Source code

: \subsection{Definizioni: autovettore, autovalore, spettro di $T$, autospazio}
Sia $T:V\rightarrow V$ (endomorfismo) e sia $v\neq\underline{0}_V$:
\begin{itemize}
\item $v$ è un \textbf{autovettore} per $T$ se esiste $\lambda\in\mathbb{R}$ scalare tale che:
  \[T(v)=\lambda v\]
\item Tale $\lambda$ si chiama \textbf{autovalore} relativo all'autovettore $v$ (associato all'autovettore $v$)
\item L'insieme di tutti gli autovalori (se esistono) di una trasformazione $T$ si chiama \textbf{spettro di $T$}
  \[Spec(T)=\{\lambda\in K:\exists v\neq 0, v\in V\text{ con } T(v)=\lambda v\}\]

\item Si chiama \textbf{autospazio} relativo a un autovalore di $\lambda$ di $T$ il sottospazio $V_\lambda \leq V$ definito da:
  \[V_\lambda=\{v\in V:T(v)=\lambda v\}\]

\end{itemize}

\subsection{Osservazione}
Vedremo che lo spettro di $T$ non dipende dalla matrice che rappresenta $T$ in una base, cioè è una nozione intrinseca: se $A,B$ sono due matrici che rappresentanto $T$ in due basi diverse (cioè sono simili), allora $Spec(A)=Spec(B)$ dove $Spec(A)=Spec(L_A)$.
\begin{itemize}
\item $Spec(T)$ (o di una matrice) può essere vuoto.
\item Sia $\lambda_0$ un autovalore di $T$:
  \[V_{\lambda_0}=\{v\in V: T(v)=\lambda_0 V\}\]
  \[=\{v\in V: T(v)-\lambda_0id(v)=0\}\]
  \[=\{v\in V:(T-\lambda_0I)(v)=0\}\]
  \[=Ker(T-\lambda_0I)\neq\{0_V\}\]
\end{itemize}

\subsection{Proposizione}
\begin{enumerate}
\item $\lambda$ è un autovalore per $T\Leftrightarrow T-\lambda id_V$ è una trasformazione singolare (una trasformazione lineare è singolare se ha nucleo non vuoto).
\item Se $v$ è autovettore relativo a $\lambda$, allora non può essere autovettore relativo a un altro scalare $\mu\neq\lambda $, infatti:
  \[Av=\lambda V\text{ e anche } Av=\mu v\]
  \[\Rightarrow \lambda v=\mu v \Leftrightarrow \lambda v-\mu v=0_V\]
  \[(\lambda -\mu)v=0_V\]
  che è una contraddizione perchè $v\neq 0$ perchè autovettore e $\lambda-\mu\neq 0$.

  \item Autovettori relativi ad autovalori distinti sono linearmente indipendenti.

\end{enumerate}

### Brief
Above are the records; copy all of them exactly.

### Expected output
Source code

: \subsection{Definizioni: autovettore, autovalore, spettro di $T$, autospazio}
Sia $T:V\rightarrow V$ (endomorfismo) e sia $v\neq\underline{0}_V$:
\begin{itemize}
\item $v$ è un \textbf{autovettore} per $T$ se esiste $\lambda\in\mathbb{R}$ scalare tale che:
  \[T(v)=\lambda v\]
\item Tale $\lambda$ si chiama \textbf{autovalore} relativo all'autovettore $v$ (associato all'autovettore $v$)
\item L'insieme di tutti gli autovalori (se esistono) di una trasformazione $T$ si chiama \textbf{spettro di $T$}
  \[Spec(T)=\{\lambda\in K:\exists v\neq 0, v\in V\text{ con } T(v)=\lambda v\}\]

\item Si chiama \textbf{autospazio} relativo a un autovalore di $\lambda$ di $T$ il sottospazio $V_\lambda \leq V$ definito da:
  \[V_\lambda=\{v\in V:T(v)=\lambda v\}\]

\end{itemize}

\subsection{Osservazione}
Vedremo che lo spettro di $T$ non dipende dalla matrice che rappresenta $T$ in una base, cioè è una nozione intrinseca: se $A,B$ sono due matrici che rappresentanto $T$ in due basi diverse (cioè sono simili), allora $Spec(A)=Spec(B)$ dove $Spec(A)=Spec(L_A)$.
\begin{itemize}
\item $Spec(T)$ (o di una matrice) può essere vuoto.
\item Sia $\lambda_0$ un autovalore di $T$:
  \[V_{\lambda_0}=\{v\in V: T(v)=\lambda_0 V\}\]
  \[=\{v\in V: T(v)-\lambda_0id(v)=0\}\]
  \[=\{v\in V:(T-\lambda_0I)(v)=0\}\]
  \[=Ker(T-\lambda_0I)\neq\{0_V\}\]
\end{itemize}

\subsection{Proposizione}
\begin{enumerate}
\item $\lambda$ è un autovalore per $T\Leftrightarrow T-\lambda id_V$ è una trasformazione singolare (una trasformazione lineare è singolare se ha nucleo non vuoto).
\item Se $v$ è autovettore relativo a $\lambda$, allora non può essere autovettore relativo a un altro scalare $\mu\neq\lambda $, infatti:
  \[Av=\lambda V\text{ e anche } Av=\mu v\]
  \[\Rightarrow \lambda v=\mu v \Leftrightarrow \lambda v-\mu v=0_V\]
  \[(\lambda -\mu)v=0_V\]
  che è una contraddizione perchè $v\neq 0$ perchè autovettore e $\lambda-\mu\neq 0$.

  \item Autovettori relativi ad autovalori distinti sono linearmente indipendenti.

\end{enumerate}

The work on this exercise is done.